WHAT TO WORK ON: Every line in the records below with the string "следният" is to be copied out.

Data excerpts
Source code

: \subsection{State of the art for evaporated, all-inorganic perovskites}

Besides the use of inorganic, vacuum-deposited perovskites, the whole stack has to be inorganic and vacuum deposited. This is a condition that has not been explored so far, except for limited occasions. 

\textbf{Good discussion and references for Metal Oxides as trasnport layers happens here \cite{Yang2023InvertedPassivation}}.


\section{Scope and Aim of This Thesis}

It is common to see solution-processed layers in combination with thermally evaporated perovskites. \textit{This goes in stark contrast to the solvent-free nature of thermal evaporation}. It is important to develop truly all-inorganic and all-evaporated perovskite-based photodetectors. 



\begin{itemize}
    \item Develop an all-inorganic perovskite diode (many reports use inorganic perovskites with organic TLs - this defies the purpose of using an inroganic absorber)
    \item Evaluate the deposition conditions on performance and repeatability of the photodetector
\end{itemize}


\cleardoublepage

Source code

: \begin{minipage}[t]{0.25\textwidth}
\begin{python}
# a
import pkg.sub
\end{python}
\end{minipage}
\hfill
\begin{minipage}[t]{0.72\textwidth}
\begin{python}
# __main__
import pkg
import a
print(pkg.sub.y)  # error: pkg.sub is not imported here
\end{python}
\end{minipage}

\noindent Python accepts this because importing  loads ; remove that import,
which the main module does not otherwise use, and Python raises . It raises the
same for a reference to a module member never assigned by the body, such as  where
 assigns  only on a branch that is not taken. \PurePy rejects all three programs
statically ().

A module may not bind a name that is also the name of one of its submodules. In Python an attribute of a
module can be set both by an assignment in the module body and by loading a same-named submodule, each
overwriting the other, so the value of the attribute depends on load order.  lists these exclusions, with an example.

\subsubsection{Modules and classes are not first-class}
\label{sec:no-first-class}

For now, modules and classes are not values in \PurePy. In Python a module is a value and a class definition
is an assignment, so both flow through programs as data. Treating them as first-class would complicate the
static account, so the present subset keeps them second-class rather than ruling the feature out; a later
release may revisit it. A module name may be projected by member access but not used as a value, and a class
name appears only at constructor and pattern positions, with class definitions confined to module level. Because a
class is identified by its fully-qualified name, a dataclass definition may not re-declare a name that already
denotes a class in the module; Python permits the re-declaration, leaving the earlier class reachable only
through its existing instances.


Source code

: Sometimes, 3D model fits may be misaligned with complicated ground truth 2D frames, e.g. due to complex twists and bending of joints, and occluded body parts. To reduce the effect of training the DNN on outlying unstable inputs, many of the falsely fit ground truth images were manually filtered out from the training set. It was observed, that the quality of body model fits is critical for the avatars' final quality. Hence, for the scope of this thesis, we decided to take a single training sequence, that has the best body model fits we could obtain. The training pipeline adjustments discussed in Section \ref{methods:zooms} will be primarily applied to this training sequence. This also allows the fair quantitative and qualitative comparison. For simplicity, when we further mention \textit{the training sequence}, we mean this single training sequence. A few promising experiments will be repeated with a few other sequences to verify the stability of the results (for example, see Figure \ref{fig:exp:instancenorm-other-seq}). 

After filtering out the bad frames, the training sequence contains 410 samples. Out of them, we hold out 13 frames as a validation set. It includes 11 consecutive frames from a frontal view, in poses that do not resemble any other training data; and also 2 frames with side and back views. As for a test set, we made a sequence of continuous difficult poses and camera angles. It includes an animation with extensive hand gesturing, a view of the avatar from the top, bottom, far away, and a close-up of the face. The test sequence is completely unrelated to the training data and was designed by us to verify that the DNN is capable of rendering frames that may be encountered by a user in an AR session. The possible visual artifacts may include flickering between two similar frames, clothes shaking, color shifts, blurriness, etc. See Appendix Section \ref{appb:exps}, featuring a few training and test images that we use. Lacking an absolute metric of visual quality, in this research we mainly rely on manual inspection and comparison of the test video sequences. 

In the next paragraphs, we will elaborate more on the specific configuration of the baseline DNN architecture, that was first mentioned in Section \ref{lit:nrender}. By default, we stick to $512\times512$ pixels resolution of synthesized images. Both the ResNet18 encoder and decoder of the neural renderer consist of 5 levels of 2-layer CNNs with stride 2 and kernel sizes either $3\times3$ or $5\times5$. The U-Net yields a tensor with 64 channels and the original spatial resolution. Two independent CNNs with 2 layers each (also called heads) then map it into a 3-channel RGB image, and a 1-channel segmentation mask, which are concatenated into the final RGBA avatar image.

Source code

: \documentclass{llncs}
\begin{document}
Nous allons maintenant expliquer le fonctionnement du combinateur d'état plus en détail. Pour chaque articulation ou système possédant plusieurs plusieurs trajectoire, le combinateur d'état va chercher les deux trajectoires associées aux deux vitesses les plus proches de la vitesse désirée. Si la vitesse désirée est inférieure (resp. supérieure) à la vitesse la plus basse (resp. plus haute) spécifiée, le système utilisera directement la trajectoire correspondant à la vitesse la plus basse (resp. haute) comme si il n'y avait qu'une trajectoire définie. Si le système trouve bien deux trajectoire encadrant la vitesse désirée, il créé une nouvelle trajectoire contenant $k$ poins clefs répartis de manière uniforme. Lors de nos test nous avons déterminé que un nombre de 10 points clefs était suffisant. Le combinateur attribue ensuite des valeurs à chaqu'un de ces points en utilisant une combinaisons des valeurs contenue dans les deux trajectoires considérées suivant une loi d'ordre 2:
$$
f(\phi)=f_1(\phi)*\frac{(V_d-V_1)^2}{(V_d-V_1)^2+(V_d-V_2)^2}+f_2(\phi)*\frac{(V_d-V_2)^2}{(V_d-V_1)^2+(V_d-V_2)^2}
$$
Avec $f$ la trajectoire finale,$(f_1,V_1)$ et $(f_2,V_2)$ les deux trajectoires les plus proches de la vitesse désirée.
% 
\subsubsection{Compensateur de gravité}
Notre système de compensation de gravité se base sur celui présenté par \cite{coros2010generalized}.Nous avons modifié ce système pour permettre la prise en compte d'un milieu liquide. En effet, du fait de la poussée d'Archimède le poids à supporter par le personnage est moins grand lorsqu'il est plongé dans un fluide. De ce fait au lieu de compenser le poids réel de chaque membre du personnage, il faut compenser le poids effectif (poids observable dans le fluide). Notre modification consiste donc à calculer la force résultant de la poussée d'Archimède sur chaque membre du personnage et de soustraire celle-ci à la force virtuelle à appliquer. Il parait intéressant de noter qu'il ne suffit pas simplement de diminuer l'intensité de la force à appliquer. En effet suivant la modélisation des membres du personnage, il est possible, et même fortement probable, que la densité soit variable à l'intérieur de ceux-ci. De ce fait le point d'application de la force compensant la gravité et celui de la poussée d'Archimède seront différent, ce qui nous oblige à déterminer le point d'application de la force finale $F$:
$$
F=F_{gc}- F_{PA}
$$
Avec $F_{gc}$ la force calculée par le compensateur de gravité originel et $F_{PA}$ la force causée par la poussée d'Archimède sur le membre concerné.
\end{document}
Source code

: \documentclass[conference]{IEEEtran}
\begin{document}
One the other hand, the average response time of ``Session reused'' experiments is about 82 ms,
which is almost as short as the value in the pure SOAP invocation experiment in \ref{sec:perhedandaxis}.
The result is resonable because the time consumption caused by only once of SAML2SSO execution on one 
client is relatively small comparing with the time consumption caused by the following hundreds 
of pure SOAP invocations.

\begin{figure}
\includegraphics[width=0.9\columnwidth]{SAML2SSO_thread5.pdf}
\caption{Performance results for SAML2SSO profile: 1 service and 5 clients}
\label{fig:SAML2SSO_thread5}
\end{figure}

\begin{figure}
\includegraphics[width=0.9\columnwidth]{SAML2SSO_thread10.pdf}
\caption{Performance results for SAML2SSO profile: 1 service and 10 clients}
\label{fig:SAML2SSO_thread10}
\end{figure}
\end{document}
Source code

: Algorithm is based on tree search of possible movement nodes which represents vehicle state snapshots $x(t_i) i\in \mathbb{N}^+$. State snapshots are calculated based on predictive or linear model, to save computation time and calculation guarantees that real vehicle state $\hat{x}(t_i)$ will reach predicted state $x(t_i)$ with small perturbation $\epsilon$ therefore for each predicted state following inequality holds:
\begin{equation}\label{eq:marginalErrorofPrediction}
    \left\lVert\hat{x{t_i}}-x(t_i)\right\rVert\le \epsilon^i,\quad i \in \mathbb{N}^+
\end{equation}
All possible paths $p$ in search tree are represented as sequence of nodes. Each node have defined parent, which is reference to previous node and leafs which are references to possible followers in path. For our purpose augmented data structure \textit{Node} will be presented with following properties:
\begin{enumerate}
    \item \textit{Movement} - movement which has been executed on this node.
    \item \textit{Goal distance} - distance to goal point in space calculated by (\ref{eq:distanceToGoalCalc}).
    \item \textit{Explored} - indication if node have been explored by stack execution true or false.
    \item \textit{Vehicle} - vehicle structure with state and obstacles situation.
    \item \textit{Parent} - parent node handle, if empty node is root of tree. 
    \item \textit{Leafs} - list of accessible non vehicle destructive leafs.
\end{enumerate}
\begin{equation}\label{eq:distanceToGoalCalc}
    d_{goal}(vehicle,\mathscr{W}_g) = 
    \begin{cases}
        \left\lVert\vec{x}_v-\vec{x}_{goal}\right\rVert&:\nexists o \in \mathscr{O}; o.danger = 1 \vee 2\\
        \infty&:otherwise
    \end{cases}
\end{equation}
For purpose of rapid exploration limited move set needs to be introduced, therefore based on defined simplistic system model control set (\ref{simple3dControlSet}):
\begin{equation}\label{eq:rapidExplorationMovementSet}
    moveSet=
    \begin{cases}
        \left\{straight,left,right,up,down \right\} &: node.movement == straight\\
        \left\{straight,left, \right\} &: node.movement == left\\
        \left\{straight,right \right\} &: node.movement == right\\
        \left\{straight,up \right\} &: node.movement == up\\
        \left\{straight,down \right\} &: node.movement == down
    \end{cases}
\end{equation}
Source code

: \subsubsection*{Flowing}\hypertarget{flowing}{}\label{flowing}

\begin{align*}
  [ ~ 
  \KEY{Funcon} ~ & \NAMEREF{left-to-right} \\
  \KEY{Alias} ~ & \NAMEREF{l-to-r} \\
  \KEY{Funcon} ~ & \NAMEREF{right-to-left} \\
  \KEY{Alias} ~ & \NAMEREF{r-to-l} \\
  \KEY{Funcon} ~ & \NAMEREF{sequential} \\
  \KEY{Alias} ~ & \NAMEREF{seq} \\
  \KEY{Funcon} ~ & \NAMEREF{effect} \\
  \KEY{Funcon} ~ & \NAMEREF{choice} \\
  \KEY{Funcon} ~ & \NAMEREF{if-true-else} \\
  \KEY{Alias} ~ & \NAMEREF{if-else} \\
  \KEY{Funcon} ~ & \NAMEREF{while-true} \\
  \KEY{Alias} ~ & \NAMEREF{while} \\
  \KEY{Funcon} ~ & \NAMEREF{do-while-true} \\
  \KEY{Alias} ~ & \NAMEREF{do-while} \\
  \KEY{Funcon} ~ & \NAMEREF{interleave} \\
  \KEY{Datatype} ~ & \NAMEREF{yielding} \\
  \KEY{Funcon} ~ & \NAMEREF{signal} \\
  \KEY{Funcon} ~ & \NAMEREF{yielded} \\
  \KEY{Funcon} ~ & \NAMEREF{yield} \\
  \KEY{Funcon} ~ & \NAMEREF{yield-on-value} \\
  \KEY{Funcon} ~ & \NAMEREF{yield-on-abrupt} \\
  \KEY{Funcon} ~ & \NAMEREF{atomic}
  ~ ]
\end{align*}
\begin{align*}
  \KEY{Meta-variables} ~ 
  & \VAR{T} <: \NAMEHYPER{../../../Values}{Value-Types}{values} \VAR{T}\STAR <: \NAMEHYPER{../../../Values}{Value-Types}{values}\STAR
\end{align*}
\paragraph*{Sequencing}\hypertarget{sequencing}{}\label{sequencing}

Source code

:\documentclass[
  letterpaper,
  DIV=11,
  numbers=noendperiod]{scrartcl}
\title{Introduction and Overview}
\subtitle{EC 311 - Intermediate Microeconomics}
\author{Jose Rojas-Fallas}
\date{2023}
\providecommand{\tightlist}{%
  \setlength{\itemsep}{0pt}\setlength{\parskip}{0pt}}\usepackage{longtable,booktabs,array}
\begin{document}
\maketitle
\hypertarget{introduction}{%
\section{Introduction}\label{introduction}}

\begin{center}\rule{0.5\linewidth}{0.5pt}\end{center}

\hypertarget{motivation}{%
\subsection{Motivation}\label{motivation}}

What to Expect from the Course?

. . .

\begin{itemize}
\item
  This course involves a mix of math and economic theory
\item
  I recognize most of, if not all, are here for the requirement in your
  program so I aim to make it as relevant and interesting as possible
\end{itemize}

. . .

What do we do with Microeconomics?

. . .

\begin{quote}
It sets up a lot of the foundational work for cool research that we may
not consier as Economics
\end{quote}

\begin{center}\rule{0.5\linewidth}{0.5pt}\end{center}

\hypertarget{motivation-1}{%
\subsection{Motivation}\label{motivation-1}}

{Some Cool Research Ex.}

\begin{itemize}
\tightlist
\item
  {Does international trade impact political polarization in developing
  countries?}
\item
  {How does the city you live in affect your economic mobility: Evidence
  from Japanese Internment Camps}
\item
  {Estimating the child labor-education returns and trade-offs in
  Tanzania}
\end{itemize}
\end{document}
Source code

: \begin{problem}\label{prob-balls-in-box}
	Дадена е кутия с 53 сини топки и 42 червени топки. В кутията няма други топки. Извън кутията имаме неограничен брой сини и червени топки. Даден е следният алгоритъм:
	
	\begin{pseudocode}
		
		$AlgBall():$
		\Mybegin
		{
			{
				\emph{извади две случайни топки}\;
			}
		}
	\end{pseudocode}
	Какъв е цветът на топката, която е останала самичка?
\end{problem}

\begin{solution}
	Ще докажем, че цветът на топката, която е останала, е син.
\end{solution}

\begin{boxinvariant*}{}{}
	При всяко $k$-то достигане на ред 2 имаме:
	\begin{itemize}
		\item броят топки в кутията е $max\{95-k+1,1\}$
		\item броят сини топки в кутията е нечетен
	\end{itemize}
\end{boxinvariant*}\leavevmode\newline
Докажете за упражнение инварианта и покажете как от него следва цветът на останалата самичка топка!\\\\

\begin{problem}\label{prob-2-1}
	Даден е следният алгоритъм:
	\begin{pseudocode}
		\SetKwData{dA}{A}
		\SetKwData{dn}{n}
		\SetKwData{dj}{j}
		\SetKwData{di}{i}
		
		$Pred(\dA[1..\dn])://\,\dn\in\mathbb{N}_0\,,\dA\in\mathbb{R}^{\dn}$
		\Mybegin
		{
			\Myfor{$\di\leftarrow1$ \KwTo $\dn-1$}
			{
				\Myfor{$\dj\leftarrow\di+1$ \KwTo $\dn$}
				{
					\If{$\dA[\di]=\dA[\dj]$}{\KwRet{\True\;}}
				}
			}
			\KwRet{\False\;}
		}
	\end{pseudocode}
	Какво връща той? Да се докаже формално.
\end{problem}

TASK RESPONSE:
	Дадена е кутия с 53 сини топки и 42 червени топки. В кутията няма други топки. Извън кутията имаме неограничен брой сини и червени топки. Даден е следният алгоритъм:
	Даден е следният алгоритъм:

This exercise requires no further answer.